Amyloid precursor protein (APP) processing. Canonical APP processing and proteolytic products following secretase activity in extracellular and cytoplasmic context are shown. Briefly, the non-amyloidogenic pathway involves the initial cleavage of APP by α-secretase (ADAM10). The cleaved byproduct known as the soluble fragment of APP (sAPP-α) is released from the cell membrane and the C-terminal fragment (CTF-α), also known as C83, is then cleaved by γ-secretase. The cleaved C83 byproducts are p3 and APP intracellular C-terminal domain (AICD) fragments. AICD is involved in regulating transcription of APP and is pro-apoptotic. On the other hand, the amyloidogenic pathway begins with the cleavage of APP by β-secretase (BACE1) into the amyloidogenic soluble fragment (sAPP-β) and an endosomal C-terminal fragment (CTF-β).

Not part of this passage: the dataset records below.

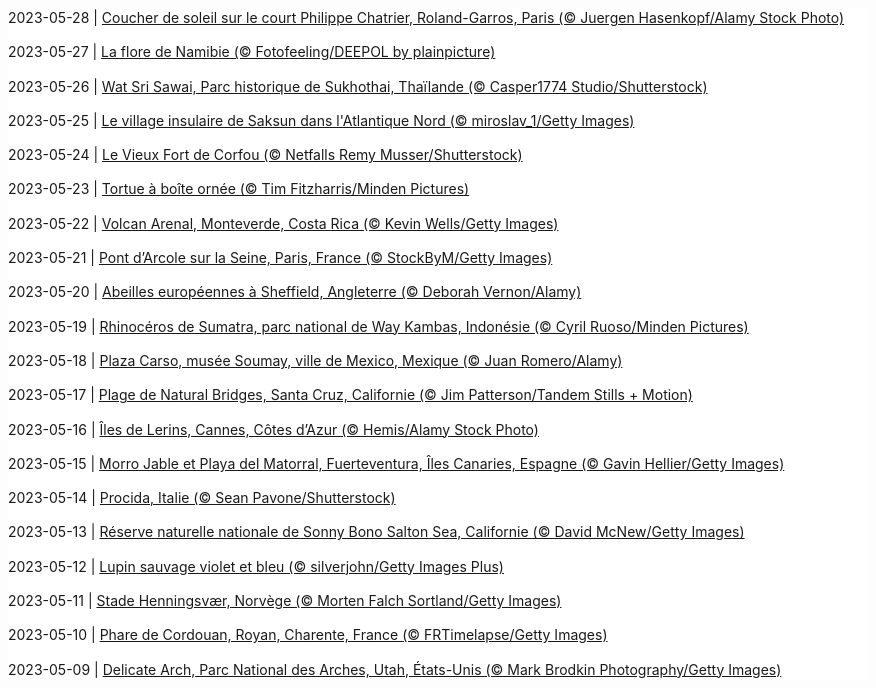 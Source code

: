 2023-05-28 | [Coucher de soleil sur le court Philippe Chatrier, Roland-Garros, Paris (© Juergen Hasenkopf/Alamy Stock Photo)](https://global.bing.com/th?id=OHR.FrenchTennis_FR-FR8649321439_UHD.jpg) 

2023-05-27 | [La flore de Namibie (© Fotofeeling/DEEPOL by plainpicture)](https://global.bing.com/th?id=OHR.AloeDichotomum_FR-FR6374833550_UHD.jpg) 

2023-05-26 | [Wat Sri Sawai, Parc historique de Sukhothai, Thaïlande (© Casper1774 Studio/Shutterstock)](https://global.bing.com/th?id=OHR.WatSriSawai_FR-FR6804204523_UHD.jpg) 

2023-05-25 | [Le village insulaire de Saksun dans l'Atlantique Nord (© miroslav_1/Getty Images)](https://global.bing.com/th?id=OHR.SaksunFaroe_FR-FR6129573896_UHD.jpg) 

2023-05-24 | [Le Vieux Fort de Corfou (© Netfalls Remy Musser/Shutterstock)](https://global.bing.com/th?id=OHR.OldFortress_FR-FR6019989198_UHD.jpg) 

2023-05-23 | [Tortue à boîte ornée (© Tim Fitzharris/Minden Pictures)](https://global.bing.com/th?id=OHR.WesternBoxTurtle_FR-FR2003044235_UHD.jpg) 

2023-05-22 | [Volcan Arenal, Monteverde, Costa Rica (© Kevin Wells/Getty Images)](https://global.bing.com/th?id=OHR.BiodiverseCostaRica_FR-FR6284486896_UHD.jpg) 

2023-05-21 | [Pont d’Arcole sur la Seine, Paris, France (© StockByM/Getty Images)](https://global.bing.com/th?id=OHR.PontdArcole_FR-FR5695342336_UHD.jpg) 

2023-05-20 | [Abeilles européennes à Sheffield, Angleterre  (© Deborah Vernon/Alamy)](https://global.bing.com/th?id=OHR.EuropeanHoneybee_FR-FR5613899340_UHD.jpg) 

2023-05-19 | [Rhinocéros de Sumatra, parc national de Way Kambas, Indonésie (© Cyril Ruoso/Minden Pictures)](https://global.bing.com/th?id=OHR.SumatranRhino_FR-FR5124240200_UHD.jpg) 

2023-05-18 | [Plaza Carso, musée Soumay, ville de Mexico, Mexique (© Juan Romero/Alamy)](https://global.bing.com/th?id=OHR.MuseoSoumaya_FR-FR5141735106_UHD.jpg) 

2023-05-17 | [Plage de Natural Bridges, Santa Cruz, Californie (© Jim Patterson/Tandem Stills + Motion)](https://global.bing.com/th?id=OHR.CormorantBridge_FR-FR6120224436_UHD.jpg) 

2023-05-16 | [Îles de Lerins, Cannes, Côtes d’Azur (© Hemis/Alamy Stock Photo)](https://global.bing.com/th?id=OHR.FestivalCannes_FR-FR5682247225_UHD.jpg) 

2023-05-15 | [Morro Jable et Playa del Matorral, Fuerteventura, Îles Canaries, Espagne (© Gavin Hellier/Getty Images)](https://global.bing.com/th?id=OHR.MorroJable_FR-FR4892451097_UHD.jpg) 

2023-05-14 | [Procida, Italie (© Sean Pavone/Shutterstock)](https://global.bing.com/th?id=OHR.ProcidaItaly_FR-FR4386022745_UHD.jpg) 

2023-05-13 | [Réserve naturelle nationale de Sonny Bono Salton Sea, Californie (© David McNew/Getty Images)](https://global.bing.com/th?id=OHR.SonnyBonoPelicans_FR-FR4244110139_UHD.jpg) 

2023-05-12 | [Lupin sauvage violet et bleu (© silverjohn/Getty Images Plus)](https://global.bing.com/th?id=OHR.WildLupine_FR-FR0066475130_UHD.jpg) 

2023-05-11 | [Stade Henningsvær, Norvège (© Morten Falch Sortland/Getty Images)](https://global.bing.com/th?id=OHR.FootballField_FR-FR5351490022_UHD.jpg) 

2023-05-10 | [Phare de Cordouan, Royan, Charente, France (© FRTimelapse/Getty Images)](https://global.bing.com/th?id=OHR.CordouanLighthouse_FR-FR9014715232_UHD.jpg) 

2023-05-09 | [Delicate Arch, Parc National des Arches, Utah, États-Unis (© Mark Brodkin Photography/Getty Images)](https://global.bing.com/th?id=OHR.TheChaps_FR-FR4392259575_UHD.jpg)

The CTF-β also known as the C99 fragment is subsequently processed by the γ-secretase complex into amyloid β peptides (Aβ). The peptides Aβ₄₀ and Aβ₄₂ form monomers, oligomers, and aggregates into protofibrils and senile plaques. α-sec: α-secretase; sAPP-α: soluble α-fragment of APP; CTF-α or C83: C-terminal α-fragment; γ-sec: γ-secretase; p3: CD83 byproduct; AICD: APP intracellular C-terminal domain; β-sec: β-secretase; sAPP-β: soluble β-fragment of APP; CTF-β or C99: C-terminal β-fragment; Aβ: amyloid-beta; ADAM10: A disintegrin and metalloproteinase domain-containing protein 10; BACE1: beta-site APP cleaving enzyme 1; PSEN: presenilin. (Created in BioRender. Bellizzi, A. (2024) https://BioRender.com/n65l926).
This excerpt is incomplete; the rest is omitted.